TASK GOAL ->
Lines from the top of the listing down to the one with "ตรวจผลหวยลาว วันที่ 11 พฤษภาคม 2566", inclusive, are to be copied exactly.

AVAILABLE DATA ->
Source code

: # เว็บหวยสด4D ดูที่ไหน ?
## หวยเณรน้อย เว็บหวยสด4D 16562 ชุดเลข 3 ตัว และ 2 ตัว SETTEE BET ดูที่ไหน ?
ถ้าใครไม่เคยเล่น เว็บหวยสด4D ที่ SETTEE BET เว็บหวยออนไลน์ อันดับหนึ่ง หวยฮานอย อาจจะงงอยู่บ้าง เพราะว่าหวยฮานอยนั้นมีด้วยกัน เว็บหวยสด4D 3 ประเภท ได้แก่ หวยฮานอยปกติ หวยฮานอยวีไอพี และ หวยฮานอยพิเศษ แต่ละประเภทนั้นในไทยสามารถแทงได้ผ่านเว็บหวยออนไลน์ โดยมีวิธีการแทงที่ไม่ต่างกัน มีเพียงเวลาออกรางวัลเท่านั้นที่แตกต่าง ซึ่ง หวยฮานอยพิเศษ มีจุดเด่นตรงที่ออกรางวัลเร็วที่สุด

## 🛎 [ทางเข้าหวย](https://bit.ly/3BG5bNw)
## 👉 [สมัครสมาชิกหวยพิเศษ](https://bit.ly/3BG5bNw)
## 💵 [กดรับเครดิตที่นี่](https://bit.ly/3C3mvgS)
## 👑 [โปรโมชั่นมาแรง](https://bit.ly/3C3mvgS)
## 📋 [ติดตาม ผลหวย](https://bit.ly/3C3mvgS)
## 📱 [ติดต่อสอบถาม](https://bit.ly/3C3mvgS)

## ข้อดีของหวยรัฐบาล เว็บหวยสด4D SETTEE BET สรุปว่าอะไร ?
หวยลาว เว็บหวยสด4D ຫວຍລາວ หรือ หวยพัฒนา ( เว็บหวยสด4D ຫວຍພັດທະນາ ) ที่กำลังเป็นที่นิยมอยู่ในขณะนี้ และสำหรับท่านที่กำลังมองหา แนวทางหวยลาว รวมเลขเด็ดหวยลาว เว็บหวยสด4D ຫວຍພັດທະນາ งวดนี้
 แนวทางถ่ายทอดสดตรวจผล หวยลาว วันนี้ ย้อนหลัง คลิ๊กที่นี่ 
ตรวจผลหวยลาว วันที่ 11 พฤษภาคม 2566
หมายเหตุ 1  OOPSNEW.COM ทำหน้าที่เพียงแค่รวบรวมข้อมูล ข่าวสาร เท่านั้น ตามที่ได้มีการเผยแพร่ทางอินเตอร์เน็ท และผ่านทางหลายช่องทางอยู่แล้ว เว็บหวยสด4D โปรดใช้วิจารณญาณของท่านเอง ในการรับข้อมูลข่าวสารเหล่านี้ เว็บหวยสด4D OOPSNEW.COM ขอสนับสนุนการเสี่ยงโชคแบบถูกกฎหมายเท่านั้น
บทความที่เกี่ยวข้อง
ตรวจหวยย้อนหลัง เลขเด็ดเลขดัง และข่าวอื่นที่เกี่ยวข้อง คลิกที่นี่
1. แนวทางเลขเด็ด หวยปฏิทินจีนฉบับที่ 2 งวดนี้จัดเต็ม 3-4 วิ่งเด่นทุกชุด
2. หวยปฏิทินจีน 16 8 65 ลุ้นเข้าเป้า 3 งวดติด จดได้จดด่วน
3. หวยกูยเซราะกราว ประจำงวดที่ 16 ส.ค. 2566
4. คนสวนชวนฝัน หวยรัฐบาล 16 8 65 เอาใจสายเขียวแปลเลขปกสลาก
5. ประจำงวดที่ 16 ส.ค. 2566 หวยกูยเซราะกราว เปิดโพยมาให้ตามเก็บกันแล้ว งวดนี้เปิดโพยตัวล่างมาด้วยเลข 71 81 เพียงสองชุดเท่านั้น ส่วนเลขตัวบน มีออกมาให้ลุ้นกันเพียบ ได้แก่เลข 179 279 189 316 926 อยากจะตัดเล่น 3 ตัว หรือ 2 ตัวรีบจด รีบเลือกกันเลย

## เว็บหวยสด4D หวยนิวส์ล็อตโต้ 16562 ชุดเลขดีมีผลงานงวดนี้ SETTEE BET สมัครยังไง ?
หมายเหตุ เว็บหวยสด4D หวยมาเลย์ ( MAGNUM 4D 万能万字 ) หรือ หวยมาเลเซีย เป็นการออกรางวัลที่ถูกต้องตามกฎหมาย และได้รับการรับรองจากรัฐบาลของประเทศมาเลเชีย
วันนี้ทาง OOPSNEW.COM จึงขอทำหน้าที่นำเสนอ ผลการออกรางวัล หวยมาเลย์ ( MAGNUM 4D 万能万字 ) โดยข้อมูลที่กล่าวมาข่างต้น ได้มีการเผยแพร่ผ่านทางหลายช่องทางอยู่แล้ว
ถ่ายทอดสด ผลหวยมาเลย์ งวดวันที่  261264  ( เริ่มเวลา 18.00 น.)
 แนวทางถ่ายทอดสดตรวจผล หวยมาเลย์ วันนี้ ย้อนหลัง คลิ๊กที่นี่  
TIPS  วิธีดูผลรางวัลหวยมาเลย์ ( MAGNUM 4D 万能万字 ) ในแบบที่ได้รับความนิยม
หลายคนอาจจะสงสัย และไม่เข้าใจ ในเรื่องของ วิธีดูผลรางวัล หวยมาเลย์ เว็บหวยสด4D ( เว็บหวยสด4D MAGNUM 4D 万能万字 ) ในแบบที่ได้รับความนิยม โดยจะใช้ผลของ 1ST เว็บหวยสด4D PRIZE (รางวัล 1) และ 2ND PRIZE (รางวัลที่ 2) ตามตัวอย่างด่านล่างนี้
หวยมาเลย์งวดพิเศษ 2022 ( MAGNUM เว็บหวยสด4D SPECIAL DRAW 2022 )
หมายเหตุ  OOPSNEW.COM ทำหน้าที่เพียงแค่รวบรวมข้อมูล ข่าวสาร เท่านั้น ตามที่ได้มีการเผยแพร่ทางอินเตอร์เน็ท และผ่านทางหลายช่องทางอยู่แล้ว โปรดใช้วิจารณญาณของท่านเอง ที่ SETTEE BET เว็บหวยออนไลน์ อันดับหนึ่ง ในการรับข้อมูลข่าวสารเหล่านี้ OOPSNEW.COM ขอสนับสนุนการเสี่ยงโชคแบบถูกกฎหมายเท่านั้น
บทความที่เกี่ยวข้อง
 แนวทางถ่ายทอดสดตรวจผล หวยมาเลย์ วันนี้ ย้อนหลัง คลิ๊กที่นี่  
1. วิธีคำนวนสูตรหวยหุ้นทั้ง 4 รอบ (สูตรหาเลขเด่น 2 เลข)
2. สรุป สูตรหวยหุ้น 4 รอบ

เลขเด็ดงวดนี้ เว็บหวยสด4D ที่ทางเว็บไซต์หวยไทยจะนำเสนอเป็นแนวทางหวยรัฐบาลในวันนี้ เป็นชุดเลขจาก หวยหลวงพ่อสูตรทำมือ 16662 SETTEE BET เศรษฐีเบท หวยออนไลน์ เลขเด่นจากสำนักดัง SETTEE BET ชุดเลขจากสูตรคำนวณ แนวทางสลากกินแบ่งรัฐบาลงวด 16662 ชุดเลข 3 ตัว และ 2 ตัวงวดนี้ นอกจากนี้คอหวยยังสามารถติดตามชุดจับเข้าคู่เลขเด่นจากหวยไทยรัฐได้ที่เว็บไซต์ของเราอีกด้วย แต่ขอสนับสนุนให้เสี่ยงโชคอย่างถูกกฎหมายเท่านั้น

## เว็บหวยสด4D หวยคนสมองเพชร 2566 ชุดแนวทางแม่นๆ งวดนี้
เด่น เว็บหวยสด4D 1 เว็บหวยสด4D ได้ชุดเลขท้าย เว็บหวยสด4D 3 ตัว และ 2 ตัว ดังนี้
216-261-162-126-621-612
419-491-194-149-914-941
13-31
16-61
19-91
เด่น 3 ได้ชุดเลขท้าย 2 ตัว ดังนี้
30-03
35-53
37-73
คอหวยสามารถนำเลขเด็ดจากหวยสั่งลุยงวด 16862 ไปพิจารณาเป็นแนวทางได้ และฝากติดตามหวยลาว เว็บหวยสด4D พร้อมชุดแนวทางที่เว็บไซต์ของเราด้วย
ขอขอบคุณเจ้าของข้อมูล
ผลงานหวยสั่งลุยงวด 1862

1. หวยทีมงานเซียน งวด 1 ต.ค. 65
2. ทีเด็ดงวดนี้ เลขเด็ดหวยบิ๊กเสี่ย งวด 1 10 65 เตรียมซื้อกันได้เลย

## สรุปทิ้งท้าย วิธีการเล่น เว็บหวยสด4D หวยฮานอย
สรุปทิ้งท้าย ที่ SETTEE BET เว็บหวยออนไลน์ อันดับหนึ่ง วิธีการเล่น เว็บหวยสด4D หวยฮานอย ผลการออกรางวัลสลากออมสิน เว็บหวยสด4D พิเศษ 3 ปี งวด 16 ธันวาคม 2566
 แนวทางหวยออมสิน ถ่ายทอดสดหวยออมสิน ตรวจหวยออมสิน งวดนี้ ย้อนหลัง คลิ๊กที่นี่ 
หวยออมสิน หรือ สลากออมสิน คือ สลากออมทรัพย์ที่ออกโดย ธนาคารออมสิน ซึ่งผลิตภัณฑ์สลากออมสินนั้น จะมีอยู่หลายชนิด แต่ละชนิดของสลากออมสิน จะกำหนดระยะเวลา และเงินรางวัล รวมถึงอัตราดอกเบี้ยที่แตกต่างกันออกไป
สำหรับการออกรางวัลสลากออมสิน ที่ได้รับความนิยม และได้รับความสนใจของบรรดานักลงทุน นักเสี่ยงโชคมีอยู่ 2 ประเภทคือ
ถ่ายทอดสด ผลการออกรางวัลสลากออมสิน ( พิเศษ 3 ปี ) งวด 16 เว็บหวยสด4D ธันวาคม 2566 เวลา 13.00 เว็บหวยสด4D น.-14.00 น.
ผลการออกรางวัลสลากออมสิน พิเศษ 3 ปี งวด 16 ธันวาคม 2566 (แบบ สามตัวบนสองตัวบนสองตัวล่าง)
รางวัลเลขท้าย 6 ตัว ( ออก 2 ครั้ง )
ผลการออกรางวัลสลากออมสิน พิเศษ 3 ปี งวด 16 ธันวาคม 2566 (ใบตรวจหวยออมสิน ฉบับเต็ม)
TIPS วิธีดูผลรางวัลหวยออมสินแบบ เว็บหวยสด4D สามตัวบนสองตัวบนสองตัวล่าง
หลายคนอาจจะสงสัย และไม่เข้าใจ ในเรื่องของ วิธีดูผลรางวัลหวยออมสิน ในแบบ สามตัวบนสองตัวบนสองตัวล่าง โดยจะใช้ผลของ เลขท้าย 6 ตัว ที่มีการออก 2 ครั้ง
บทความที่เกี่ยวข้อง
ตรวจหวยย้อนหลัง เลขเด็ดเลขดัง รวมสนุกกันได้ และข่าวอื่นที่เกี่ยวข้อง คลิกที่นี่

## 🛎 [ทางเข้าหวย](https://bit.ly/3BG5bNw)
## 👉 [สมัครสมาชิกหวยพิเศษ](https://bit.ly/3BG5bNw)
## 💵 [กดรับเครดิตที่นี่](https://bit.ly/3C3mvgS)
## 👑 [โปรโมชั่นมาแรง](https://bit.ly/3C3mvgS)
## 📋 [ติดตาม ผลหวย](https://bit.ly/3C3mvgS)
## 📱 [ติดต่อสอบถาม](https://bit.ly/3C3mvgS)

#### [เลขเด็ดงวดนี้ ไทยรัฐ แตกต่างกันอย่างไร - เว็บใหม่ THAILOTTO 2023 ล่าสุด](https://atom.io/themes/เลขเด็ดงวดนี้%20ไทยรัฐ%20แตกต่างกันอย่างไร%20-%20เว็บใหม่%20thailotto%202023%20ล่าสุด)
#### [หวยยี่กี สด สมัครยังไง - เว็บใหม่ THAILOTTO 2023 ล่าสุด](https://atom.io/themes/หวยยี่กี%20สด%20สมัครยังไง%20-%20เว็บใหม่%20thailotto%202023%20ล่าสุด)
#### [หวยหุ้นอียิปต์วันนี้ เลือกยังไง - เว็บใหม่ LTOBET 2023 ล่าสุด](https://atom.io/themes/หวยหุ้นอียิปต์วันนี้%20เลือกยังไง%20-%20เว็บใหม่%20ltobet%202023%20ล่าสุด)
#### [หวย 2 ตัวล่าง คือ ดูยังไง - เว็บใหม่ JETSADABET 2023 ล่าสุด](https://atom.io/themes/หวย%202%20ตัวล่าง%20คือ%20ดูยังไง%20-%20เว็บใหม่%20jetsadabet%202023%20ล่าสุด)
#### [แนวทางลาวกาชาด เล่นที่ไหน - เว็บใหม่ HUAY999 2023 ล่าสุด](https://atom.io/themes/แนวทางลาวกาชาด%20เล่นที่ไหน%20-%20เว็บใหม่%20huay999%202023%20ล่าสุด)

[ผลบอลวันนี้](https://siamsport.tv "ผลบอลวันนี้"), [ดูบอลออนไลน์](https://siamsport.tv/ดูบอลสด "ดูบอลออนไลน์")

SOLVED EXERCISE ->
Source code

: # เว็บหวยสด4D ดูที่ไหน ?
## หวยเณรน้อย เว็บหวยสด4D 16562 ชุดเลข 3 ตัว และ 2 ตัว SETTEE BET ดูที่ไหน ?
ถ้าใครไม่เคยเล่น เว็บหวยสด4D ที่ SETTEE BET เว็บหวยออนไลน์ อันดับหนึ่ง หวยฮานอย อาจจะงงอยู่บ้าง เพราะว่าหวยฮานอยนั้นมีด้วยกัน เว็บหวยสด4D 3 ประเภท ได้แก่ หวยฮานอยปกติ หวยฮานอยวีไอพี และ หวยฮานอยพิเศษ แต่ละประเภทนั้นในไทยสามารถแทงได้ผ่านเว็บหวยออนไลน์ โดยมีวิธีการแทงที่ไม่ต่างกัน มีเพียงเวลาออกรางวัลเท่านั้นที่แตกต่าง ซึ่ง หวยฮานอยพิเศษ มีจุดเด่นตรงที่ออกรางวัลเร็วที่สุด

## 🛎 [ทางเข้าหวย](https://bit.ly/3BG5bNw)
## 👉 [สมัครสมาชิกหวยพิเศษ](https://bit.ly/3BG5bNw)
## 💵 [กดรับเครดิตที่นี่](https://bit.ly/3C3mvgS)
## 👑 [โปรโมชั่นมาแรง](https://bit.ly/3C3mvgS)
## 📋 [ติดตาม ผลหวย](https://bit.ly/3C3mvgS)
## 📱 [ติดต่อสอบถาม](https://bit.ly/3C3mvgS)

## ข้อดีของหวยรัฐบาล เว็บหวยสด4D SETTEE BET สรุปว่าอะไร ?
หวยลาว เว็บหวยสด4D ຫວຍລາວ หรือ หวยพัฒนา ( เว็บหวยสด4D ຫວຍພັດທະນາ ) ที่กำลังเป็นที่นิยมอยู่ในขณะนี้ และสำหรับท่านที่กำลังมองหา แนวทางหวยลาว รวมเลขเด็ดหวยลาว เว็บหวยสด4D ຫວຍພັດທະນາ งวดนี้
 แนวทางถ่ายทอดสดตรวจผล หวยลาว วันนี้ ย้อนหลัง คลิ๊กที่นี่ 
ตรวจผลหวยลาว วันที่ 11 พฤษภาคม 2566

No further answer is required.